Re: use Encode; # on Japanese; LONG!

Dan Kogai Fri, 11 Jan 2002 14:49:21 -0800

Nick,

   Here you are at last.


> Excellent ! ;-)

   I grokked Encode even further and now I grokked that I need to set 
some road map before I move forward....
   Here is a list of what I am not sure.

Portablity: make Encode portable with pre-perl 5.6?
        
   That needs a complete rewrite of the current code;  Encode today is 
too CORE:: dependent (such as the use of utf8:: subs).  Still it's worth 
it and with proper  #ifdef's I think I can make even XS portable.
   My opnion is to make Encode available both as part of core and 
independent module like so many popular ones as libnet, DB_File, 
Storable, to name a few.
Remember there are still lots of sites without 5.6 with good reasons.

Conversion Table: where should we store that?

   Encode today saves it as separate files.  This is a normal approach 
for a modern programmer to save data and codes separately module writers 
may disagree;  They may be happier if they can browse actual data via 
'perldoc -m'
   This reminds me of the fact that Encode.pm contains multiple packages 
such as Encode::Encodings.  I was at first lost when I 'perldoc 
Encode::Encodings'.

> That was a deliberate decision on my part. Including "all" the ASCII-oid
> 8-bit encodings in their "compiled" form does not use much memory
> (as they share at least 1/2 the space for the ASCII part).

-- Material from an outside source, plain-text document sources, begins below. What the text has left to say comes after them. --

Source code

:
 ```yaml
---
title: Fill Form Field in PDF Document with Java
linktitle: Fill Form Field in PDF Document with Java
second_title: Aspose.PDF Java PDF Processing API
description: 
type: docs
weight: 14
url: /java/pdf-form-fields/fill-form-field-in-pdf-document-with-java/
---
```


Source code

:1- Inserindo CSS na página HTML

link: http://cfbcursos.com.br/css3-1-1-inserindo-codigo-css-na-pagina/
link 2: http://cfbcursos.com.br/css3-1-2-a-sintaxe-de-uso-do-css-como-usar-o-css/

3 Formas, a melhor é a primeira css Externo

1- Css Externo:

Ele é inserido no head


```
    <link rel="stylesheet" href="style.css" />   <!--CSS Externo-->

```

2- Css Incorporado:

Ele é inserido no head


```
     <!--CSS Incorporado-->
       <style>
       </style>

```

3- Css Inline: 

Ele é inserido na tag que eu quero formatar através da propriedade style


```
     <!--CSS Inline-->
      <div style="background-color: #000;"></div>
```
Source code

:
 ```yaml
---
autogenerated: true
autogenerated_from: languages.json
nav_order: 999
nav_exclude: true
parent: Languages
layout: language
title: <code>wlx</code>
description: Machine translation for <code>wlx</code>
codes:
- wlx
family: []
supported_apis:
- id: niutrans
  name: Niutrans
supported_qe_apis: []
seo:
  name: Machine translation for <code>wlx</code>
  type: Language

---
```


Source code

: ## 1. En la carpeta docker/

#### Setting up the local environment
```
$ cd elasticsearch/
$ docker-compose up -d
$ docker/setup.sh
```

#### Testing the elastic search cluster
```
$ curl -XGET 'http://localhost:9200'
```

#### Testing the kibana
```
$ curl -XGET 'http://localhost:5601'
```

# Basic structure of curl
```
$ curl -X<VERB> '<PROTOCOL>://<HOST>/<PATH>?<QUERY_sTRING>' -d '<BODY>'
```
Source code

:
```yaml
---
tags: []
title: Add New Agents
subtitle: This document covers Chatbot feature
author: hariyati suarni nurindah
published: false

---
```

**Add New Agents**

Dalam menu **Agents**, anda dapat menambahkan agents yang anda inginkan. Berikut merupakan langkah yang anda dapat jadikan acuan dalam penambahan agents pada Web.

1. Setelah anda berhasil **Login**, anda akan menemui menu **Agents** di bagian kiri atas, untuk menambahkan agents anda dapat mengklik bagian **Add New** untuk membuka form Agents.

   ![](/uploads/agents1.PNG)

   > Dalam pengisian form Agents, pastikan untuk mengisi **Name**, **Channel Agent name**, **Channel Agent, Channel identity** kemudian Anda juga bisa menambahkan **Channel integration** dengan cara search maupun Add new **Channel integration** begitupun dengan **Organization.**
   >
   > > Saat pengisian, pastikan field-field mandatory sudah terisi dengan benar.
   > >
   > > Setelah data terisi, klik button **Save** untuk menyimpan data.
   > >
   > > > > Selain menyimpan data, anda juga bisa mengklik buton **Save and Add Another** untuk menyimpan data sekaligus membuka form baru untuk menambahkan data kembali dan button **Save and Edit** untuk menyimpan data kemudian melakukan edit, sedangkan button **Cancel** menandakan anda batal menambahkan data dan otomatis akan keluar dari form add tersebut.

   As a programmer I say that's fair.  As a native user of non-roman 
script I say CJK is once again discriminated.  It would be nice if it 
shows all currently available character sets without loading it -- or 
ASCII and nothing else by default.

> The compiled forms of the multibyte and two-byte encodings are
> larger. So I envisage -MEncode=japanese (say) to load clusters.

   Once again it is programatically correct and politically incorrect.  
IMHO Encode loads nothing but ASCII and utf8 by default to be fair.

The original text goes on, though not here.